O Eixo Leste da obra será responsável pelo transporte da água para os Estados da Paraíba e de Pernambuco. Subindo o Velho Chico, próximo à cidade de Cabrobó (PE), fica o ponto de captação do Eixo Norte, previsto para levar água ao Ceará e ao Rio Grande do Norte. De acordo com Alzení, os oficiais com quem conversou em Petrolândia disseram que, em Cabrobó, estão efetivos do Grupamento de Engenharia de Construção da Paraíba fazendo o mesmo trabalho.

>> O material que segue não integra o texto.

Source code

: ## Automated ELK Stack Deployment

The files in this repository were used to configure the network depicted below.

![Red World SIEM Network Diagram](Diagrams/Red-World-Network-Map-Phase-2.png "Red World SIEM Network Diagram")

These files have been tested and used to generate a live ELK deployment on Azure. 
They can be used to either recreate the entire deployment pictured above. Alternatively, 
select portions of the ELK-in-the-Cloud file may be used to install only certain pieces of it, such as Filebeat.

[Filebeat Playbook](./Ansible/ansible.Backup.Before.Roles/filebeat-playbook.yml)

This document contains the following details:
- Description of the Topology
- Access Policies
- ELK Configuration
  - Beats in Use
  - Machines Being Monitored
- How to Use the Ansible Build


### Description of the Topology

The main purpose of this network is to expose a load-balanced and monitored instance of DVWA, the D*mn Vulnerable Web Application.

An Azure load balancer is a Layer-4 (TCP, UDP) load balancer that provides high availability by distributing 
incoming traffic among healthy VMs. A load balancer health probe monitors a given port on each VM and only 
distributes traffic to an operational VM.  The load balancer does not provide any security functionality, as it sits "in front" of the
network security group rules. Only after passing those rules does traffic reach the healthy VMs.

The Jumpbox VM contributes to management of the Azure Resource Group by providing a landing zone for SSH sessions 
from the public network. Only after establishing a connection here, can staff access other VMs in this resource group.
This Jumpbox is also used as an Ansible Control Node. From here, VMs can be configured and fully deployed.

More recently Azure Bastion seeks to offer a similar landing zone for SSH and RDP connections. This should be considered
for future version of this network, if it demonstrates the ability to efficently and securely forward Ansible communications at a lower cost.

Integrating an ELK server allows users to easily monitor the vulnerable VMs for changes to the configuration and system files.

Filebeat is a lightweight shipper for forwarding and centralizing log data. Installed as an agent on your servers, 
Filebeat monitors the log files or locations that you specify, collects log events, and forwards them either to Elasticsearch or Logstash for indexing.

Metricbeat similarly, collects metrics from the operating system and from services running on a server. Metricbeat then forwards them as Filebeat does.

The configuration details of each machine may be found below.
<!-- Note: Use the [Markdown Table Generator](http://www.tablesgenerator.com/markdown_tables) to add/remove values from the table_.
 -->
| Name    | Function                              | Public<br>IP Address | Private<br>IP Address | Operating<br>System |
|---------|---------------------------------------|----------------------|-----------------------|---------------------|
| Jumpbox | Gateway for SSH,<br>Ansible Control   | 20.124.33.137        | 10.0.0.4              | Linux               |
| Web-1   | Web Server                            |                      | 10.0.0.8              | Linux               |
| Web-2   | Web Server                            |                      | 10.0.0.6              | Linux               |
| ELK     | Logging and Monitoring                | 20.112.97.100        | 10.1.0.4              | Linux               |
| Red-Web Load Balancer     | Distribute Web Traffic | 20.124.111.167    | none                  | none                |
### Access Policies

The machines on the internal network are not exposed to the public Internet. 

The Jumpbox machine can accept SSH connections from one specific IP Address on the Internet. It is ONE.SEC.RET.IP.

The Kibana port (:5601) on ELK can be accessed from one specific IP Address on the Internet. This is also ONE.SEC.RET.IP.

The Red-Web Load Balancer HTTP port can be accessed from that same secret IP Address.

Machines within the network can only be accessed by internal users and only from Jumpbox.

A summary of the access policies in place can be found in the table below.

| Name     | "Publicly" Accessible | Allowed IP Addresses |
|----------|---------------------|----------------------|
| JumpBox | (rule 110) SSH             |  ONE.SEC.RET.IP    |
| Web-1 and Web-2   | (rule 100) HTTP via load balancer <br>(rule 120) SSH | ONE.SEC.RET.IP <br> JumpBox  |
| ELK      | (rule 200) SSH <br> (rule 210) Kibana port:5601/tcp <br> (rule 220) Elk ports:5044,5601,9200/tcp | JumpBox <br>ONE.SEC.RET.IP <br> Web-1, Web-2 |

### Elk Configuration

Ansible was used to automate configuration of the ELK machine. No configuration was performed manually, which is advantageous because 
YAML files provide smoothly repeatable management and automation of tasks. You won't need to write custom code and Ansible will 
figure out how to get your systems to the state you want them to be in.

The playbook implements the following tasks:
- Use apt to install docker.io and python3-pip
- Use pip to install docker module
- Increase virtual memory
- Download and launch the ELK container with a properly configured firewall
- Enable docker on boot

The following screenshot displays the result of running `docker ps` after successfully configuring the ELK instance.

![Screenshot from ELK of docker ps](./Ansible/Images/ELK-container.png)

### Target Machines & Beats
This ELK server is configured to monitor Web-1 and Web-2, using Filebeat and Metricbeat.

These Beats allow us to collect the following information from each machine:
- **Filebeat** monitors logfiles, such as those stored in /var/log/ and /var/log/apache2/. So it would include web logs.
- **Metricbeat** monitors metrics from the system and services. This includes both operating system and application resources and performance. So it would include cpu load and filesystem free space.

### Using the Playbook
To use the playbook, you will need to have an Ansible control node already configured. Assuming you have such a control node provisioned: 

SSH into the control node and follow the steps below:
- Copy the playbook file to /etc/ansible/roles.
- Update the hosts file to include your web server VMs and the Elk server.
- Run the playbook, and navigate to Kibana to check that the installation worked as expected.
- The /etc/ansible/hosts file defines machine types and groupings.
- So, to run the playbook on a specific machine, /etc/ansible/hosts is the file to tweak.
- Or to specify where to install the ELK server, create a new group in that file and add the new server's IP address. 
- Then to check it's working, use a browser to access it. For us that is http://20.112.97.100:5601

A informação reforça as denúncias do Neguinho Truká, publicadas na edição 140 do Brasil de Fato. Segundo o líder indígena, o Exército está trabalhando na Ilha de Assunção, em Cabrobó, para desalojar famílias. O objetivo é preparar as áreas para receber máquinas que seriam usadas na transposição. A SRI alega que o Exército está na região atendendo a reivindicações da tribo Truká, resolvendo problemas de pequenas estradas, reconstruindo 150 casas destruídas pelas cheias e asfaltando 20 quilômetros da ilha. Neguinho Truká confirma as informações do governo, porém garante que o desalojamento das famílias também ocorre.


 


FREI LUIZ VAI A LULA



No sul do Ceará, terra do principal empreendedor da obra, o ministro Ciro Gomes (Integração Nacional), indenizações já foram pagas para famílias de dois municípios, Brejo Santo e Mauriti. Essas pessoas foram recompensadas para deixar suas terras e dar passagem aos canais da transposição.

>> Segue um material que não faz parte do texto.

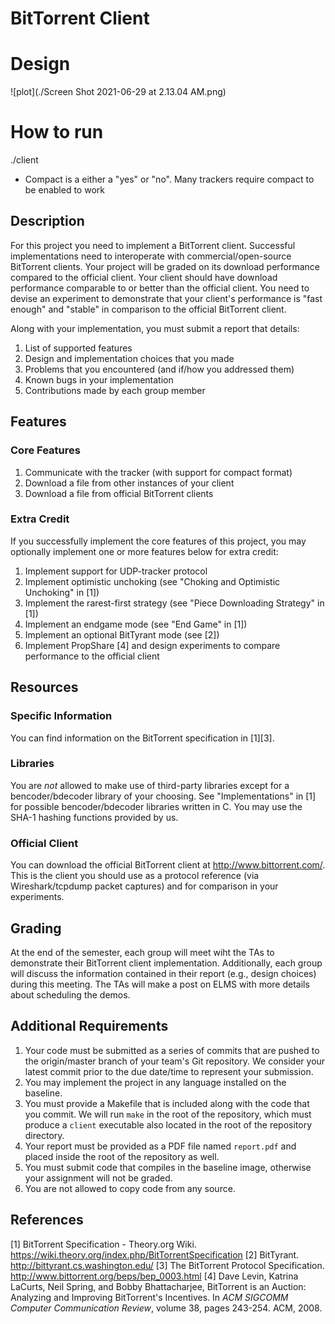 # BitTorrent Client

# Design

![plot](./Screen Shot 2021-06-29 at 2.13.04 AM.png)

# How to run

./client <torrent file> <compact>
- Compact is a either a "yes" or "no". Many trackers require compact to be enabled to work

## Description

For this project you need to implement a BitTorrent client. Successful
implementations need to interoperate with commercial/open-source BitTorrent
clients. Your project will be graded on its download performance compared
to the official client. Your client should have download performance
comparable to or better than the official client. You need to devise
an experiment to demonstrate that your client's performance is "fast
enough" and "stable" in comparison to the official BitTorrent client.

Along with your implementation, you must submit a report that details:

 1. List of supported features
 2. Design and implementation choices that you made
 3. Problems that you encountered (and if/how you addressed them)
 4. Known bugs in your implementation
 5. Contributions made by each group member

## Features

### Core Features

 1. Communicate with the tracker (with support for compact format)
 2. Download a file from other instances of your client
 3. Download a file from official BitTorrent clients

### Extra Credit

If you successfully implement the core features of this project, you
may optionally implement one or more features below for extra credit:

 1. Implement support for UDP-tracker protocol
 2. Implement optimistic unchoking (see "Choking and Optimistic
    Unchoking" in [1])
 3. Implement the rarest-first strategy (see "Piece Downloading Strategy"
    in [1])
 4. Implement an endgame mode (see "End Game" in [1])
 5. Implement an optional BitTyrant mode (see [2])
 6. Implement PropShare [4] and design experiments to compare performance
    to the official client

## Resources

### Specific Information

You can find information on the BitTorrent specification in [1][3].

### Libraries

You are *not* allowed to make use of third-party libraries except for
a bencoder/bdecoder library of your choosing. See "Implementations" in [1]
for possible bencoder/bdecoder libraries written in C. You may use the SHA-1
hashing functions provided by us.

### Official Client

You can download the official BitTorrent client at http://www.bittorrent.com/.
This is the client you should use as a protocol reference (via
Wireshark/tcpdump packet captures) and for comparison in your experiments.

## Grading

At the end of the semester, each group will meet wiht the TAs to demonstrate
their BitTorrent client implementation. Additionally, each group will discuss
the information contained in their report (e.g., design choices) during
this meeting. The TAs will make a post on ELMS with more details about
scheduling the demos.

## Additional Requirements

 1. Your code must be submitted as a series of commits that are pushed to
    the origin/master branch of your team's Git repository. We consider
    your latest commit prior to the due date/time to represent your
    submission.
 2. You may implement the project in any language installed on the baseline.
 3. You must provide a Makefile that is included along with the code that
    you commit. We will run `make` in the root of the repository, which must
    produce a `client` executable also located in the root of the
    repository directory.
 4. Your report must be provided as a PDF file named `report.pdf` and
    placed inside the root of the repository as well.
 5. You must submit code that compiles in the baseline image, otherwise
    your assignment will not be graded.
 6. You are not allowed to copy code from any source.

## References

[1] BitTorrent Specification - Theory.org Wiki.
    https://wiki.theory.org/index.php/BitTorrentSpecification
[2] BitTyrant. http://bittyrant.cs.washington.edu/
[3] The BitTorrent Protocol Specification.
    http://www.bittorrent.org/beps/bep_0003.html
[4] Dave Levin, Katrina LaCurts, Neil Spring, and Bobby Bhattacharjee,
    BitTorrent is an Auction: Analyzing and Improving BitTorrent's
    Incentives. In *ACM SIGCOMM Computer Communication Review*, volume 38,
    pages 243-254. ACM, 2008.


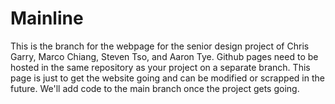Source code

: Mainline
========

This is the branch for the webpage for the senior design project of Chris Garry, Marco Chiang, Steven Tso, and Aaron Tye. Github pages need to be hosted in the same repository as your project on a separate branch. This page is just to get the website going and can be modified or scrapped in the future. We'll add code to the main branch once the project gets going.
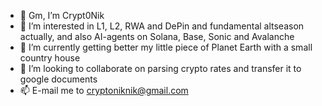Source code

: - 👋 Gm, I’m Crypt0Nik
- 👀 I’m interested in L1, L2, RWA and DePin and fundamental altseason actually, and also AI-agents on Solana, Base, Sonic and Avalanche
- 🌱 I’m currently getting better my little piece of Planet Earth with a small country house 
- 💞️ I’m looking to collaborate on parsing crypto rates and transfer it to google documents
- 📫 E-mail me to cryptoniknik@gmail.com
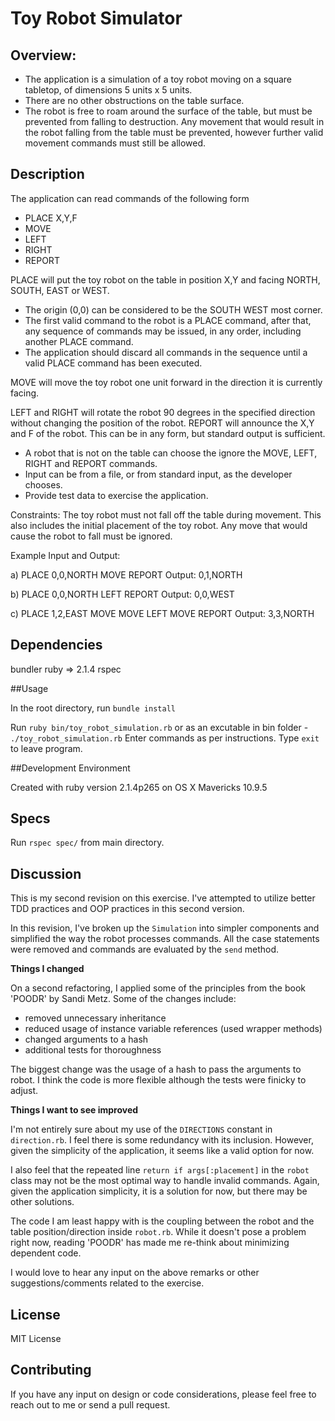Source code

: # Toy Robot Simulator

## Overview:
- The application is a simulation of a toy robot moving on a square tabletop, of dimensions 5 units x 5 units.
- There are no other obstructions on the table surface.
- The robot is free to roam around the surface of the table, but must be prevented from falling to destruction. Any movement
that would result in the robot falling from the table must be prevented, however further valid movement commands must still
be allowed.

## Description

The application can read commands of the following form
- PLACE X,Y,F
- MOVE
- LEFT
- RIGHT
- REPORT

PLACE will put the toy robot on the table in position X,Y and facing NORTH, SOUTH, EAST or WEST.
- The origin (0,0) can be considered to be the SOUTH WEST most corner.
- The first valid command to the robot is a PLACE command, after that, any sequence of commands may be issued, in any order, including another PLACE command.
- The application should discard all commands in the sequence until a valid PLACE command has been executed.

MOVE will move the toy robot one unit forward in the direction it is currently facing.

LEFT and RIGHT will rotate the robot 90 degrees in the specified direction without changing the position of the robot.
REPORT will announce the X,Y and F of the robot. This can be in any form, but standard output is sufficient.

- A robot that is not on the table can choose the ignore the MOVE, LEFT, RIGHT and REPORT commands.
- Input can be from a file, or from standard input, as the developer chooses.
- Provide test data to exercise the application.

Constraints:
The toy robot must not fall off the table during movement. This also includes the initial placement of the toy robot.
Any move that would cause the robot to fall must be ignored.

Example Input and Output:

a)
PLACE 0,0,NORTH
MOVE
REPORT
Output: 0,1,NORTH

b)
PLACE 0,0,NORTH
LEFT
REPORT
Output: 0,0,WEST

c)
PLACE 1,2,EAST
MOVE
MOVE
LEFT
MOVE
REPORT
Output: 3,3,NORTH

## Dependencies

bundler
ruby => 2.1.4
rspec

##Usage

In the root directory, run `bundle install`

Run `ruby bin/toy_robot_simulation.rb` or as an excutable in bin folder - `./toy_robot_simulation.rb`
Enter commands as per instructions. Type `exit` to leave program.

##Development Environment

Created with ruby version 2.1.4p265 on OS X Mavericks 10.9.5

## Specs
Run `rspec spec/` from main directory.

## Discussion

This is my second revision on this exercise. I've attempted to utilize better TDD practices and OOP practices in this second version.

In this revision, I've broken up the `Simulation` into simpler components and simplified the way the robot processes commands. All the case statements were removed and commands are evaluated by the `send` method.

**Things I changed**

On a second refactoring, I applied some of the principles from the book 'POODR' by Sandi Metz. Some of the changes include:

- removed unnecessary inheritance
- reduced usage of instance variable references (used wrapper methods)
- changed arguments to a hash
- additional tests for thoroughness

The biggest change was the usage of a hash to pass the arguments to robot. I think the code is more flexible although the tests were finicky to adjust.

**Things I want to see improved**

I'm not entirely sure about my use of the `DIRECTIONS` constant in `direction.rb`. I feel there is some redundancy with its inclusion. However, given the simplicity of the application, it seems like a valid option for now.

I also feel that the repeated line `return if args[:placement]` in the `robot` class may not be the most optimal way to handle invalid commands. Again, given the application simplicity, it is a solution for now, but there may be other solutions.

The code I am least happy with is the coupling between the robot and the table position/direction inside `robot.rb`. While it doesn't pose a problem right now, reading 'POODR' has made me re-think about minimizing dependent code.

I would love to hear any input on the above remarks or other suggestions/comments related to the exercise.

## License

MIT License

## Contributing

If you have any input on design or code considerations, please feel free to reach out to me or send a pull request.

Questionado sobre as denúncias, frei Luiz contou que, até agora, “apesar de algumas entradas inconvenientes do ministro Ciro Gomes na mídia”, o que sabe de oficial é que o governo tem se mantido fiel ao acordo. No entanto, o bispo revela ter ouvido, não oficialmente, que o Exército estaria fazendo alguns trabalhos, apesar de não saber ao certo qual o tipo da ação: se é demarcando área ou realizando obras em áreas indígenas. “Tomei conhecimento, sim, de que Exército estaria lá, mas não sei se é desobedecendo o acordo ou fazendo um outro tipo de trabalho não diretamente ligado à transposição. Contudo, com toda a certeza, estão fazendo alguma coisa indiretamente relacionada ao projeto”, sentencia Cappio.

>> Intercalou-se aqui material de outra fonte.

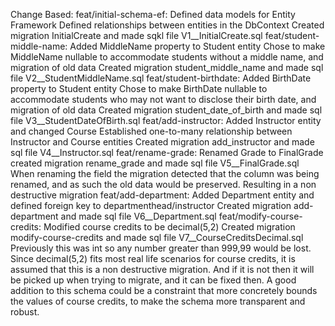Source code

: Change Based:
    feat/initial-schema-ef:
        Defined data models for Entity Framework
        Defined relationships between entities in the DbContext
        Created migration InitialCreate and made sqkl file V1__InitialCreate.sql
    feat/student-middle-name:
        Added MiddleName property to Student entity
        Chose to make MiddleName nullable to accommodate students without a middle name, and migration of old data
        Created migration student_middle_name and made sql file V2__StudentMiddleName.sql
    feat/student-birthdate:
        Added BirthDate property to Student entity
        Chose to make BirthDate nullable to accommodate students who may not want to disclose their birth date, and migration of old data
        Created migration student_date_of_birth and made sql file V3__StudentDateOfBirth.sql
    feat/add-instructor:
        Added Instructor entity and changed Course
        Established one-to-many relationship between Instructor and Course entities
        Created migration add_instructor and made sql file V4__Instructor.sql
    feat/rename-grade:
        Renamed Grade to FinalGrade
        created migration rename_grade and made sql file V5__FinalGrade.sql
        When renaming the field the migration detected that the column was being renamed, and as such the old data would be preserved.
        Resulting in a non destructive migration
    feat/add-department:
        Added Department entity and defined foreign key to departmenthead/instructor
        Created migration add-department and made sql file V6__Department.sql
    feat/modify-course-credits:
        Modified course credits to be decimal(5,2)
        Created migration modify-course-credits and made sql file V7__CourseCreditsDecimal.sql
        Previously this was int so any number greater than 999,99 would be lost.
        Since decimal(5,2) fits most real life scenarios for course credits, it is assumed that this is a non destructive migration.
        And if it is not then it will be picked up when trying to migrate, and it can be fixed then.
        A good addition to this schema could be a constraint that more concretely bounds the values of course credits, to make the schema more transparent and robust.
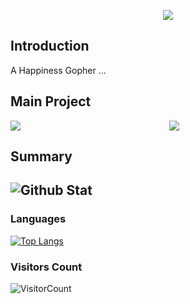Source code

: <p align="center">
    <img align="center" src="https://raw.githubusercontent.com/egonelbre/gophers/master/.thumb/animation/gopher-dance-long-3x.gif"/>
</p>

## Introduction
A Happiness Gopher ...

## Main Project

<p align="center">
    <a href="https://github.com/shit-hub/shit-hub.github.io">
      <img align="left" src="https://github-readme-stats.vercel.app/api/pin/?theme=buefy&username=shit-hub&repo=shit-hub.github.io" />
    </a>
    <a href="https://github.com/shit-hub/blog">
      <img align="center" src="https://github-readme-stats.vercel.app/api/pin/?theme=buefy&username=shit-hub&repo=blog" />
    </a>
</p>

<!--
[![HomePage](https://github-readme-stats.vercel.app/api/pin/?username=shit-hub&repo=shit-hub.github.io)](https://github.com/shit-hub/shit-hub.github.io)

[![blog](https://github-readme-stats.vercel.app/api/pin/?username=shit-hub&repo=blog)](https://github.com/shit-hub/blog)
-->


## Summary
![Github Stat](https://github-readme-stats.vercel.app/api?username=shit-hub&hide_title=true&show_icons=true&theme=buefy&hide_border=true)
---

### Languages
[![Top Langs](https://github-readme-stats.vercel.app/api/top-langs/?username=shit-hub&hide_title=true&hide_border=true)](https://github.com/shithub)

### Visitors Count 
![VisitorCount](https://profile-counter.glitch.me/{shit-hub}/count.svg)
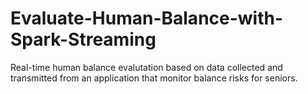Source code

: # Evaluate-Human-Balance-with-Spark-Streaming
Real-time human balance evalutation based on data collected and transmitted from an application that monitor balance risks for seniors.
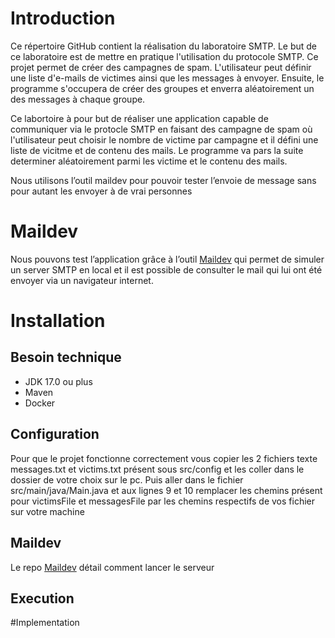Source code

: # Introduction
Ce répertoire GitHub contient la réalisation du laboratoire SMTP. Le but de ce laboratoire est de mettre en pratique l'utilisation du protocole SMTP. Ce projet permet de créer des campagnes de spam. L'utilisateur peut définir une liste d'e-mails de victimes ainsi que les messages à envoyer. Ensuite, le programme s'occupera de créer des groupes et enverra aléatoirement un des messages à chaque groupe.

Ce labortoire à pour but de réaliser une application capable de communiquer via le protocle SMTP en faisant des campagne de spam où l'utilisateur peut choisir le nombre de victime par campagne et il défini une liste de vicitme et de contenu des mails. Le programme va pars la suite determiner aléatoirement parmi les victime et le contenu des mails.

Nous utilisons l’outil maildev pour pouvoir tester l’envoie de message sans pour autant les envoyer à de vrai personnes

# Maildev
Nous pouvons test l’application grâce à l’outil [Maildev]( https://github.com/maildev/maildev) qui permet de simuler un server SMTP en local et il est possible de consulter le mail qui lui ont été envoyer via un navigateur internet.

# Installation
## Besoin technique
- JDK 17.0 ou plus
- Maven
- Docker
## Configuration
Pour que le projet fonctionne correctement vous copier les 2 fichiers texte messages.txt et victims.txt présent sous src/config et les coller dans le dossier de votre choix sur le pc.
Puis aller dans le fichier src/main/java/Main.java et aux lignes 9 et 10 remplacer les chemins présent pour victimsFile et messagesFile par les chemins respectifs de vos fichier sur votre machine
## Maildev
Le repo [Maildev]( https://github.com/maildev/maildev) détail comment lancer le serveur
## Execution

#Implementation

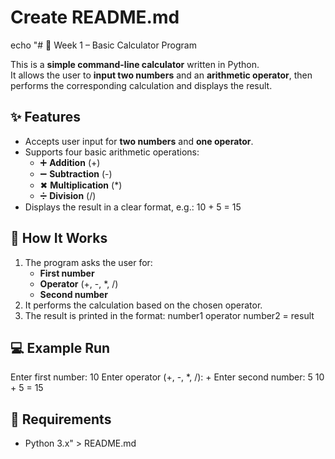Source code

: # Create README.md
echo "# 🐍 Week 1 – Basic Calculator Program

This is a **simple command-line calculator** written in Python.  
It allows the user to **input two numbers** and an **arithmetic operator**, then performs the corresponding calculation and displays the result.

## ✨ Features
- Accepts user input for **two numbers** and **one operator**.
- Supports four basic arithmetic operations:
  - ➕ **Addition** (+)
  - ➖ **Subtraction** (-)
  - ✖ **Multiplication** (*)
  - ➗ **Division** (/)
- Displays the result in a clear format, e.g.:
  10 + 5 = 15

## 📂 How It Works
1. The program asks the user for:
   - **First number**
   - **Operator** (+, -, *, /)
   - **Second number**
2. It performs the calculation based on the chosen operator.
3. The result is printed in the format:
   number1 operator number2 = result

## 💻 Example Run
Enter first number: 10
Enter operator (+, -, *, /): +
Enter second number: 5
10 + 5 = 15

## 📜 Requirements
- Python 3.x" > README.md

O frei reitera que retomará a greve de fome se o governo descumprir o acordo, encerrando os debates e colocando as obras em execução. Atualmente, ele está preparando – ao lado de movimentos sociais – mobilizações, palestras e encontros no país inteiro. “A coisa está efervescendo. Nos dias 14 e 15 de dezembro, vamos para Brasília participar de uma mesa de trabalho sobre por que não queremos a transposição. Nessa ocasião, vamos formular um programa alternativo para o Semi-Árido e levá-lo para o encontro que tenho agendado com o Lula nesses dias. Queremos ir ao presidente com este material nas mãos explicar concretamente os motivos que não nos permitem aceitar a transposição de águas e também apresentar-lhe as alternativas”, planeja frei Luiz.